Real-World SRE
上QQ阅读APP看书,第一时间看更新

Managing and maintaining monitoring data

OK, now you have the basics of a monitoring system all set up. You have data flowing from your service to a datastore. You can visualize how things change over time. As you accumulate data over time, you are going to have to maintain that service. There are a few tricks for dealing with that.

The first way is a classic, tried, and true method—pay someone else to do it. There are tons of companies that sell hosted monitoring software. Datadog, Honeycomb, GrafanaCloud, InfluxCloud, Librato, Instrumental, New Relic, and many others, sell products with all sorts of features and tools where you do not have to host your monitoring tools.

Sometimes though, you do not have that kind of money, you have special security requirements, you cannot deal with the restrictions that hosted services impose, or you have some other reason not to relegate your monitoring infrastructure to someone else. In that case, first and foremost, you should monitor your monitoring.

Saying it seems straightforward, but if you run out of space, so that you stop storing monitoring data, you lose six months of monitoring data due to successive server failures, or something else, you will be sad. Monitoring is one of those systems that people forget about. Often, it gets spun up and just ignored because it just works. Make sure you keep an eye on it so that it does not fail when you need it most. As we've said many times through this chapter, make sure your service is doing the thing it is supposed to. In this case, it should be storing metrics.
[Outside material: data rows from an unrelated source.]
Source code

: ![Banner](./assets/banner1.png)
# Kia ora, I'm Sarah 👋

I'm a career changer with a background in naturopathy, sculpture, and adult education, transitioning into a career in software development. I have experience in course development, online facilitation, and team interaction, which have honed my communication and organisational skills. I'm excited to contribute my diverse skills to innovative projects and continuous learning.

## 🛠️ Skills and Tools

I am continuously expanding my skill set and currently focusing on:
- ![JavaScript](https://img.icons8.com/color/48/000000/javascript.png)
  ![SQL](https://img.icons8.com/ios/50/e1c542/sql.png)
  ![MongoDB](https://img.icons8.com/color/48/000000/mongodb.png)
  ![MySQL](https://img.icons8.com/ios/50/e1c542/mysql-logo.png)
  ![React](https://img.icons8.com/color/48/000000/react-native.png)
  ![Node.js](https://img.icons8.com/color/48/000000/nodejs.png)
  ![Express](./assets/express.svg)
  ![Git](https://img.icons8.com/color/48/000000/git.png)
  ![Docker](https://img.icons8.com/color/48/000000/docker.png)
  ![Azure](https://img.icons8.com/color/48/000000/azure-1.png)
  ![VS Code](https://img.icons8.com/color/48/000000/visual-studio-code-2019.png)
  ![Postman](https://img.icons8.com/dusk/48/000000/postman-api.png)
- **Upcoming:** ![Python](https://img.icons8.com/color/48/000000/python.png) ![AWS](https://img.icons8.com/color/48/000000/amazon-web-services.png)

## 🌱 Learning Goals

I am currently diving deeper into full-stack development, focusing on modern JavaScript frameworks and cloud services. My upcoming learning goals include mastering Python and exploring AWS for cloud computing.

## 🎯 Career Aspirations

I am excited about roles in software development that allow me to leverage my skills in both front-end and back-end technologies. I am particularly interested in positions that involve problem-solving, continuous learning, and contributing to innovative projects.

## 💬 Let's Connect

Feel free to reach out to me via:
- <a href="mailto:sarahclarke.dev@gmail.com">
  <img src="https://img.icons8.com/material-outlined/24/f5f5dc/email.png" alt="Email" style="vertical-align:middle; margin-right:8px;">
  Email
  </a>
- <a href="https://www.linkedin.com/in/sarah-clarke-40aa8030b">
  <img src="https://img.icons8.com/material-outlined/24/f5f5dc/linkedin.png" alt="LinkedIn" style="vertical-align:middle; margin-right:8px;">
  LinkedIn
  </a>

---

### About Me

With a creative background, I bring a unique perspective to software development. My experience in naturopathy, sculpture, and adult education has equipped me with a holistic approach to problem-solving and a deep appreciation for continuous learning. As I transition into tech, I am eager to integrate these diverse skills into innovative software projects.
Storage tends to be the thing that bites people about monitoring tools. This is because, often, people don't realize how much data they are collecting and how quickly they can use up all of their storage. If you have a limited amount of space, and you are monitoring many things, you will want to start deleting data at some point. The two common ways to deal with this are sampling and archiving. Usually, what this looks like is changing the granularity you can look at the farther you go back into history or requiring the monitoring system to get data from a slower data source if it is past a certain time in the past. Some services have this built in, but with others you will have to deal with it yourself. Thankfully, you can also just throw more storage at the issue, as hard drive prices have dropped consistently year over year.